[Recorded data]
______
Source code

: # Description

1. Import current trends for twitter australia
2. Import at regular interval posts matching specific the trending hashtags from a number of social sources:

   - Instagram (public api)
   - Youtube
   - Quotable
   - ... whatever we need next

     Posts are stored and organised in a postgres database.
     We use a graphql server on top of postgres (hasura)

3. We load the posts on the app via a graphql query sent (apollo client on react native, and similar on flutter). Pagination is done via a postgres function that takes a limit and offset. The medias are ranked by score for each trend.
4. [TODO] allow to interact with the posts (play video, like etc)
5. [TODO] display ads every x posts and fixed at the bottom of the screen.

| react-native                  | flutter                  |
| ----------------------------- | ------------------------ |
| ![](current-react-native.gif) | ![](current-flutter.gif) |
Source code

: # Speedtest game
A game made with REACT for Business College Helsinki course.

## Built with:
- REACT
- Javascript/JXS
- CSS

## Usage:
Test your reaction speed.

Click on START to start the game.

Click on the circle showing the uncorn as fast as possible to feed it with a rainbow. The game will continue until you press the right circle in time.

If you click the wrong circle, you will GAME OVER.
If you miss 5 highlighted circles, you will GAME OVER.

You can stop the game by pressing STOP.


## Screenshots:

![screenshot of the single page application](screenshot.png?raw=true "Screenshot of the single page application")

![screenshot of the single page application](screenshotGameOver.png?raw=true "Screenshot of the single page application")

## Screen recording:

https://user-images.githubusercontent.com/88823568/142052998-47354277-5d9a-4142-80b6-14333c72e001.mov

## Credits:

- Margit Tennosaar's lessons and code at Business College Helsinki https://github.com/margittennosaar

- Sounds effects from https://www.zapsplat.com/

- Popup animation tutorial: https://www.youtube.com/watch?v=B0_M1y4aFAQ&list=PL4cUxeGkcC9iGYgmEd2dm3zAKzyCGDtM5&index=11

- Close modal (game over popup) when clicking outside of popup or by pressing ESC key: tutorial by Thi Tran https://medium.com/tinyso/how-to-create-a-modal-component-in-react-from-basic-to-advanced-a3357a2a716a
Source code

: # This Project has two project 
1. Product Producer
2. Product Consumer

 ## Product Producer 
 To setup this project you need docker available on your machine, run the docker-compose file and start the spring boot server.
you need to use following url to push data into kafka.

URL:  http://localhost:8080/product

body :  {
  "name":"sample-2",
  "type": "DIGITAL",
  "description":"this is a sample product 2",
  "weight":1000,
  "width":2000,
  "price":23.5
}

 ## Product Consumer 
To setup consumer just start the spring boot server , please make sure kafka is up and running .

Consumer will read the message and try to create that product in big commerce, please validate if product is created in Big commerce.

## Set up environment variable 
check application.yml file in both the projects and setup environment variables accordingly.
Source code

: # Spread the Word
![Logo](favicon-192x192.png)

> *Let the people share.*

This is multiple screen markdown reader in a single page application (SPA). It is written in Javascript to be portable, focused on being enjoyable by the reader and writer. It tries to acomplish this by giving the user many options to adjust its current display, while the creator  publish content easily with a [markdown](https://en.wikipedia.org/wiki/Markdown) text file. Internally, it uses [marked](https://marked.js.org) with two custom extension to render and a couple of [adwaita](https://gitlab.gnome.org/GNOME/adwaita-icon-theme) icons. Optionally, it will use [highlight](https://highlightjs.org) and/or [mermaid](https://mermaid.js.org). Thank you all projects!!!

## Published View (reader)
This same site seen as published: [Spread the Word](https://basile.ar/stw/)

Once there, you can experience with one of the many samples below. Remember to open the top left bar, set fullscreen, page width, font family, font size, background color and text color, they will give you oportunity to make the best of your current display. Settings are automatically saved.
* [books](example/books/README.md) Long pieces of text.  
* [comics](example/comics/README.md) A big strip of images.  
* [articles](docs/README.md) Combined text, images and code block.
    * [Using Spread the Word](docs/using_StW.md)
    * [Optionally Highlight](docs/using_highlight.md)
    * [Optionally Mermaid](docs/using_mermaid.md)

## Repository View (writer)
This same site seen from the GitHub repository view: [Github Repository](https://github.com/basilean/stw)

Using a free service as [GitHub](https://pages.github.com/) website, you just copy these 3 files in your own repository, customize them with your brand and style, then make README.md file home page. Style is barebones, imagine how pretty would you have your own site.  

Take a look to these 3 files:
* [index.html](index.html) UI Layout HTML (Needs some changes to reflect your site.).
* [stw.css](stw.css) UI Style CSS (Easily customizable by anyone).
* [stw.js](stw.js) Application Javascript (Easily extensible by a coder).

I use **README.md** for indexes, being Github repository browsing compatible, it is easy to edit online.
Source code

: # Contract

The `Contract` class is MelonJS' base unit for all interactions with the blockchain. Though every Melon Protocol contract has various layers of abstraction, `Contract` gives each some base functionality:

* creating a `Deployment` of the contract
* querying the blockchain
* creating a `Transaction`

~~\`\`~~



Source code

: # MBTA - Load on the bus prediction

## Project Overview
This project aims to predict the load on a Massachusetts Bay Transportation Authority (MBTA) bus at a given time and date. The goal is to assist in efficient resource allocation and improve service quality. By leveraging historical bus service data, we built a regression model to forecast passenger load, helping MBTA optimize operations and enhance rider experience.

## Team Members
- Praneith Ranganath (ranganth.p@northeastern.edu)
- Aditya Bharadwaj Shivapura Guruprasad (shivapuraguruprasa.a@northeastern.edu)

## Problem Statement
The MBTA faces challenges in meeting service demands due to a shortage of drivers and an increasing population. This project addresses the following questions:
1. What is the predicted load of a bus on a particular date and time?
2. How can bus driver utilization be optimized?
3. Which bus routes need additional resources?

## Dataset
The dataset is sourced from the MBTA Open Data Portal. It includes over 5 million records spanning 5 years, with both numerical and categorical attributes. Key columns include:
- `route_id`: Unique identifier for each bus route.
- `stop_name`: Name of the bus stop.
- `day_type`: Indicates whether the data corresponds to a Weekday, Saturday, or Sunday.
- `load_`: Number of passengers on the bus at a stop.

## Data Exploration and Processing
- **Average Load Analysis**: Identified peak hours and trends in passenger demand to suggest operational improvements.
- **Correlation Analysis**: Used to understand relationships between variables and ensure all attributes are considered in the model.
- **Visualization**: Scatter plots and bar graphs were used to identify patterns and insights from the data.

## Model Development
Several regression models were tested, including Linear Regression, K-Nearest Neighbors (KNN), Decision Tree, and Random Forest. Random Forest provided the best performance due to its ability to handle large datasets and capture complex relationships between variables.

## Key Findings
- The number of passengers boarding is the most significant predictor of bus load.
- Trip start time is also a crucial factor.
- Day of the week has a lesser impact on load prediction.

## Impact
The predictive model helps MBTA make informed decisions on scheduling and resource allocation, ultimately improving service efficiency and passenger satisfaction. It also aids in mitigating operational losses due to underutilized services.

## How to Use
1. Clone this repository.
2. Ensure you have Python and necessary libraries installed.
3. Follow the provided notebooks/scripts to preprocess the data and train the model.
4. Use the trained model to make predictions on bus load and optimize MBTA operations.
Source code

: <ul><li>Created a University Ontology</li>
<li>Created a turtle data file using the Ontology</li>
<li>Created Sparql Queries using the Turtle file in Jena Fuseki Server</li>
______
> WHAT THE EXERCISE ASKS
Output the records in full, exactly.

> SOLUTION
Source code

: # Description

1. Import current trends for twitter australia
2. Import at regular interval posts matching specific the trending hashtags from a number of social sources:

   - Instagram (public api)
   - Youtube
   - Quotable
   - ... whatever we need next

     Posts are stored and organised in a postgres database.
     We use a graphql server on top of postgres (hasura)

3. We load the posts on the app via a graphql query sent (apollo client on react native, and similar on flutter). Pagination is done via a postgres function that takes a limit and offset. The medias are ranked by score for each trend.
4. [TODO] allow to interact with the posts (play video, like etc)
5. [TODO] display ads every x posts and fixed at the bottom of the screen.

| react-native                  | flutter                  |
| ----------------------------- | ------------------------ |
| ![](current-react-native.gif) | ![](current-flutter.gif) |
Source code

: # Speedtest game
A game made with REACT for Business College Helsinki course.

## Built with:
- REACT
- Javascript/JXS
- CSS

## Usage:
Test your reaction speed.

Click on START to start the game.

Click on the circle showing the uncorn as fast as possible to feed it with a rainbow. The game will continue until you press the right circle in time.

If you click the wrong circle, you will GAME OVER.
If you miss 5 highlighted circles, you will GAME OVER.

You can stop the game by pressing STOP.


## Screenshots:

![screenshot of the single page application](screenshot.png?raw=true "Screenshot of the single page application")

![screenshot of the single page application](screenshotGameOver.png?raw=true "Screenshot of the single page application")

## Screen recording:

https://user-images.githubusercontent.com/88823568/142052998-47354277-5d9a-4142-80b6-14333c72e001.mov

## Credits:

- Margit Tennosaar's lessons and code at Business College Helsinki https://github.com/margittennosaar

- Sounds effects from https://www.zapsplat.com/

- Popup animation tutorial: https://www.youtube.com/watch?v=B0_M1y4aFAQ&list=PL4cUxeGkcC9iGYgmEd2dm3zAKzyCGDtM5&index=11

- Close modal (game over popup) when clicking outside of popup or by pressing ESC key: tutorial by Thi Tran https://medium.com/tinyso/how-to-create-a-modal-component-in-react-from-basic-to-advanced-a3357a2a716a
Source code

: # This Project has two project 
1. Product Producer
2. Product Consumer

 ## Product Producer 
 To setup this project you need docker available on your machine, run the docker-compose file and start the spring boot server.
you need to use following url to push data into kafka.

URL:  http://localhost:8080/product

body :  {
  "name":"sample-2",
  "type": "DIGITAL",
  "description":"this is a sample product 2",
  "weight":1000,
  "width":2000,
  "price":23.5
}

 ## Product Consumer 
To setup consumer just start the spring boot server , please make sure kafka is up and running .

Consumer will read the message and try to create that product in big commerce, please validate if product is created in Big commerce.

## Set up environment variable 
check application.yml file in both the projects and setup environment variables accordingly.
Source code

: # Spread the Word
![Logo](favicon-192x192.png)

> *Let the people share.*

This is multiple screen markdown reader in a single page application (SPA). It is written in Javascript to be portable, focused on being enjoyable by the reader and writer. It tries to acomplish this by giving the user many options to adjust its current display, while the creator  publish content easily with a [markdown](https://en.wikipedia.org/wiki/Markdown) text file. Internally, it uses [marked](https://marked.js.org) with two custom extension to render and a couple of [adwaita](https://gitlab.gnome.org/GNOME/adwaita-icon-theme) icons. Optionally, it will use [highlight](https://highlightjs.org) and/or [mermaid](https://mermaid.js.org). Thank you all projects!!!

## Published View (reader)
This same site seen as published: [Spread the Word](https://basile.ar/stw/)

Once there, you can experience with one of the many samples below. Remember to open the top left bar, set fullscreen, page width, font family, font size, background color and text color, they will give you oportunity to make the best of your current display. Settings are automatically saved.
* [books](example/books/README.md) Long pieces of text.  
* [comics](example/comics/README.md) A big strip of images.  
* [articles](docs/README.md) Combined text, images and code block.
    * [Using Spread the Word](docs/using_StW.md)
    * [Optionally Highlight](docs/using_highlight.md)
    * [Optionally Mermaid](docs/using_mermaid.md)

## Repository View (writer)
This same site seen from the GitHub repository view: [Github Repository](https://github.com/basilean/stw)

Using a free service as [GitHub](https://pages.github.com/) website, you just copy these 3 files in your own repository, customize them with your brand and style, then make README.md file home page. Style is barebones, imagine how pretty would you have your own site.  

Take a look to these 3 files:
* [index.html](index.html) UI Layout HTML (Needs some changes to reflect your site.).
* [stw.css](stw.css) UI Style CSS (Easily customizable by anyone).
* [stw.js](stw.js) Application Javascript (Easily extensible by a coder).

I use **README.md** for indexes, being Github repository browsing compatible, it is easy to edit online.
Source code

: # Contract

The `Contract` class is MelonJS' base unit for all interactions with the blockchain. Though every Melon Protocol contract has various layers of abstraction, `Contract` gives each some base functionality:

* creating a `Deployment` of the contract
* querying the blockchain
* creating a `Transaction`

~~\`\`~~



Source code

: # MBTA - Load on the bus prediction

## Project Overview
This project aims to predict the load on a Massachusetts Bay Transportation Authority (MBTA) bus at a given time and date. The goal is to assist in efficient resource allocation and improve service quality. By leveraging historical bus service data, we built a regression model to forecast passenger load, helping MBTA optimize operations and enhance rider experience.

## Team Members
- Praneith Ranganath (ranganth.p@northeastern.edu)
- Aditya Bharadwaj Shivapura Guruprasad (shivapuraguruprasa.a@northeastern.edu)

## Problem Statement
The MBTA faces challenges in meeting service demands due to a shortage of drivers and an increasing population. This project addresses the following questions:
1. What is the predicted load of a bus on a particular date and time?
2. How can bus driver utilization be optimized?
3. Which bus routes need additional resources?

## Dataset
The dataset is sourced from the MBTA Open Data Portal. It includes over 5 million records spanning 5 years, with both numerical and categorical attributes. Key columns include:
- `route_id`: Unique identifier for each bus route.
- `stop_name`: Name of the bus stop.
- `day_type`: Indicates whether the data corresponds to a Weekday, Saturday, or Sunday.
- `load_`: Number of passengers on the bus at a stop.

## Data Exploration and Processing
- **Average Load Analysis**: Identified peak hours and trends in passenger demand to suggest operational improvements.
- **Correlation Analysis**: Used to understand relationships between variables and ensure all attributes are considered in the model.
- **Visualization**: Scatter plots and bar graphs were used to identify patterns and insights from the data.

## Model Development
Several regression models were tested, including Linear Regression, K-Nearest Neighbors (KNN), Decision Tree, and Random Forest. Random Forest provided the best performance due to its ability to handle large datasets and capture complex relationships between variables.

## Key Findings
- The number of passengers boarding is the most significant predictor of bus load.
- Trip start time is also a crucial factor.
- Day of the week has a lesser impact on load prediction.

## Impact
The predictive model helps MBTA make informed decisions on scheduling and resource allocation, ultimately improving service efficiency and passenger satisfaction. It also aids in mitigating operational losses due to underutilized services.

## How to Use
1. Clone this repository.
2. Ensure you have Python and necessary libraries installed.
3. Follow the provided notebooks/scripts to preprocess the data and train the model.
4. Use the trained model to make predictions on bus load and optimize MBTA operations.
Source code

: <ul><li>Created a University Ontology</li>
<li>Created a turtle data file using the Ontology</li>
<li>Created Sparql Queries using the Turtle file in Jena Fuseki Server</li>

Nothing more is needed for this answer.